Iterative Inference-time Scaling with Adaptive Frequency Steering for Image Super-Resolution
Hexin Zhang, Dong Li, Jie Huang, Bingzhou Wang, Xueyang Fu, Zhengjun Zha
TL;DR
Diffusion models offer strong SR capabilities but struggle to simultaneously maximize perceptual detail and structural fidelity. The authors introduce IAFS, a training-free framework that iteratively refines samples and adaptively steers frequency content by fusing high-frequency perceptual cues with low-frequency structural information. By employing a segmented, iteration-aware reward schedule and Adaptive Frequency Steering (AFS) via AdaIN-aligned low-frequency references, IAFS delivers superior perceptual quality and fidelity across multiple diffusion SR backbones with modest overhead.

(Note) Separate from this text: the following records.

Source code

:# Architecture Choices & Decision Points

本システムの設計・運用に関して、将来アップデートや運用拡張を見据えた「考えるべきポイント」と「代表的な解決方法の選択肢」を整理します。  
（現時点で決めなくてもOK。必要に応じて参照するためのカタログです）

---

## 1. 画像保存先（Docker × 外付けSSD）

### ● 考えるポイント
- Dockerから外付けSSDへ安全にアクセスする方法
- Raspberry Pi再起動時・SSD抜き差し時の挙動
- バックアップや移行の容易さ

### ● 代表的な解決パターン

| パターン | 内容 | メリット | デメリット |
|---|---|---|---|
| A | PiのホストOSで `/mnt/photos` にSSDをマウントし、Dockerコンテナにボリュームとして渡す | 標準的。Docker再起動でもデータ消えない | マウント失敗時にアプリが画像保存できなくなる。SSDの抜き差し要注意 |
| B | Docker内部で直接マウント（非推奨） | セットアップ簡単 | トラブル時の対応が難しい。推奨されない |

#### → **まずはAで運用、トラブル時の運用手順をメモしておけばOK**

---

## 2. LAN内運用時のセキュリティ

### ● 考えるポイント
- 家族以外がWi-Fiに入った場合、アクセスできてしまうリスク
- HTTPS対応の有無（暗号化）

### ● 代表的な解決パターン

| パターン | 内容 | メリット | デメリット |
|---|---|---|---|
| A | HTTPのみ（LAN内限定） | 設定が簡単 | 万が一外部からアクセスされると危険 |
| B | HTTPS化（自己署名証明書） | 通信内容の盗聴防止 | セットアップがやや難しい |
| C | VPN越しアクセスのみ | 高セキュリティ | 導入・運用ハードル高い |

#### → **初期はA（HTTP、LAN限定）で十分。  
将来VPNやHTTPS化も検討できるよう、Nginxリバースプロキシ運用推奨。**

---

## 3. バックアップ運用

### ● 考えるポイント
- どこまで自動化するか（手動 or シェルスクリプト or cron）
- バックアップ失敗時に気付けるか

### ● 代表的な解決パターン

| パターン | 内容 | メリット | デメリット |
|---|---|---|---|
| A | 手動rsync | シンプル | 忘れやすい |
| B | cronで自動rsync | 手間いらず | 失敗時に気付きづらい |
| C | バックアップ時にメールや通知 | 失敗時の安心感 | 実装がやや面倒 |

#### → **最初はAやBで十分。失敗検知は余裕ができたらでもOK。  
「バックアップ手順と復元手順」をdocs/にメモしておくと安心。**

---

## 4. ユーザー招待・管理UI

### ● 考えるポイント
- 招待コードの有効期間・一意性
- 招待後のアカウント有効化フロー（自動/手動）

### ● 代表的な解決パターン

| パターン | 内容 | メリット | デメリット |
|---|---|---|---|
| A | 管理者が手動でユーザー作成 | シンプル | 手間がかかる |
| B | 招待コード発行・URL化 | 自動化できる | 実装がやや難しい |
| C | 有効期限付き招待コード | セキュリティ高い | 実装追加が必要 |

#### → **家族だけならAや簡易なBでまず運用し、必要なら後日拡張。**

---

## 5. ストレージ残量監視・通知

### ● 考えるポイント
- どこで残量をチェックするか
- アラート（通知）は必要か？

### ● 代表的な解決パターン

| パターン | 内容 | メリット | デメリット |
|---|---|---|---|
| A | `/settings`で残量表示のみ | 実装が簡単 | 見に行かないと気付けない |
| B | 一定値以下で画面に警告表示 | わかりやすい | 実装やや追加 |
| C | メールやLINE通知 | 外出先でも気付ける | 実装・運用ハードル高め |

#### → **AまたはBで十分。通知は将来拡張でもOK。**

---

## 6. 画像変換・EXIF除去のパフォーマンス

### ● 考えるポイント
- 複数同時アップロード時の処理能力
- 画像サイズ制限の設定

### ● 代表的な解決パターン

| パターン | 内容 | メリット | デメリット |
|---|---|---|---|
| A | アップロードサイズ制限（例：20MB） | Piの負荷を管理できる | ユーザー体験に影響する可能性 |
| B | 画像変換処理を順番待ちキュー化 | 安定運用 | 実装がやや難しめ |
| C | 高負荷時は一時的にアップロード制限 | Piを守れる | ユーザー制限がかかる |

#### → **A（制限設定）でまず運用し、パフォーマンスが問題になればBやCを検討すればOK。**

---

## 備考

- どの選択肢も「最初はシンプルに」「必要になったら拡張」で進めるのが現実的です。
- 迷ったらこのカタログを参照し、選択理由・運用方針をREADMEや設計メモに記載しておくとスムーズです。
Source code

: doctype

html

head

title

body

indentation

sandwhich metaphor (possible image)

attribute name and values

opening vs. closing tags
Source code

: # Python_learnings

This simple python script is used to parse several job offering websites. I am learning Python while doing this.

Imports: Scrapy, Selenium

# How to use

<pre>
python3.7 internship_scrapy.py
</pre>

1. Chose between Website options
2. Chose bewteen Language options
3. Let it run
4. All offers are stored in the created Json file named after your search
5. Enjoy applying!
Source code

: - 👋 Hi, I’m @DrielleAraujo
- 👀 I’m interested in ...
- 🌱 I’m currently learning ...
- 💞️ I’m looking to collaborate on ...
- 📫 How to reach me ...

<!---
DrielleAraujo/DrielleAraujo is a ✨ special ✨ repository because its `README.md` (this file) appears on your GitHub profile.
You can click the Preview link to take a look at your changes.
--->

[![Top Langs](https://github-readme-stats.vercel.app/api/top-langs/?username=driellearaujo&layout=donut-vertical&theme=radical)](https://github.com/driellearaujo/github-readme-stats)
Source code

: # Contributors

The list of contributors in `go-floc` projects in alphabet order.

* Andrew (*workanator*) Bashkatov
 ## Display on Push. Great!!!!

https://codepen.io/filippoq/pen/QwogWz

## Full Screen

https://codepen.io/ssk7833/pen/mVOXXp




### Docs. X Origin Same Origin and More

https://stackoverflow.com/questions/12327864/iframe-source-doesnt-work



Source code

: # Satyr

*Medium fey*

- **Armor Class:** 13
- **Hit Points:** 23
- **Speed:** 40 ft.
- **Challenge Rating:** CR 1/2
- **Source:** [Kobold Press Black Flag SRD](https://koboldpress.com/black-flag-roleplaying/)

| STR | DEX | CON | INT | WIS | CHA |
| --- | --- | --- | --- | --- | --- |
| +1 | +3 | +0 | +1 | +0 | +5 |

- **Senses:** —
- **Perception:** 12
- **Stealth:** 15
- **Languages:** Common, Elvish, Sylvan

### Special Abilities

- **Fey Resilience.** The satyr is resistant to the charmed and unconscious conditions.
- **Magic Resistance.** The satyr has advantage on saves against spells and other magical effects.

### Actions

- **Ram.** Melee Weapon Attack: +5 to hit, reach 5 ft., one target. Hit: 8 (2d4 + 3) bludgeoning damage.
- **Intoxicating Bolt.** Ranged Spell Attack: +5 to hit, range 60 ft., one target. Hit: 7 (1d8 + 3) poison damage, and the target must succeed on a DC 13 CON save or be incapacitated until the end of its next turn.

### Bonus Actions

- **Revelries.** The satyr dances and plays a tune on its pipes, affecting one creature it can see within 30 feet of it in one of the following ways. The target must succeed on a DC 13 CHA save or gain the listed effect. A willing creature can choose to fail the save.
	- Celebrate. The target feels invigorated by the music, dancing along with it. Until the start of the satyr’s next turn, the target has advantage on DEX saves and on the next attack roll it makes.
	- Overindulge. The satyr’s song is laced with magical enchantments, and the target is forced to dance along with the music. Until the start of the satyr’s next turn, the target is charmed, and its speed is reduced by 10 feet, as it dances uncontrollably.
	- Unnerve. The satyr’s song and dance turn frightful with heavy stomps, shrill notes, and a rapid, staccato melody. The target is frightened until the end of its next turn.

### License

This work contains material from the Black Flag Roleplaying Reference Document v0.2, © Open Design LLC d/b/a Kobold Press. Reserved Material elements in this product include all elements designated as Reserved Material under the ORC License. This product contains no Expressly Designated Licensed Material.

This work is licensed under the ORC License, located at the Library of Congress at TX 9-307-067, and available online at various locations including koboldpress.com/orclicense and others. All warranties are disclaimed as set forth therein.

Extensive experiments on ImageNet, DIV2K, RealSR, and DRealSR demonstrate consistent gains over existing inference-time scaling methods, highlighting the method’s practical impact and potential applicability to broader image-generation tasks.
Abstract
Diffusion models have become a leading paradigm for image super-resolution (SR), but existing methods struggle to guarantee both the high-frequency perceptual quality and the low-frequency structural fidelity of generated images. Although inference-time scaling can theoretically improve this trade-off by allocating more computation, existing strategies remain suboptimal: reward-driven particle optimization often causes perceptual over-smoothing, while optimal-path search tends to lose structural consistency. To overcome these difficulties, we propose Iterative Diffusion Inference-Time Scaling with Adaptive Frequency Steering (IAFS), a training-free framework that jointly leverages iterative refinement and frequency-aware particle fusion. IAFS addresses the challenge of balancing perceptual quality and structural fidelity by progressively refining the generated image through iterative correction of structural deviations. Simultaneously, it ensures effective frequency fusion by adaptively integrating high-frequency perceptual cues with low-frequency structural information, allowing for a more accurate and balanced reconstruction across different image details. Extensive experiments across multiple diffusion-based SR models show that IAFS effectively resolves the perception-fidelity conflict, yielding consistently improved perceptual detail and structural accuracy, and outperforming existing inference-time scaling methods.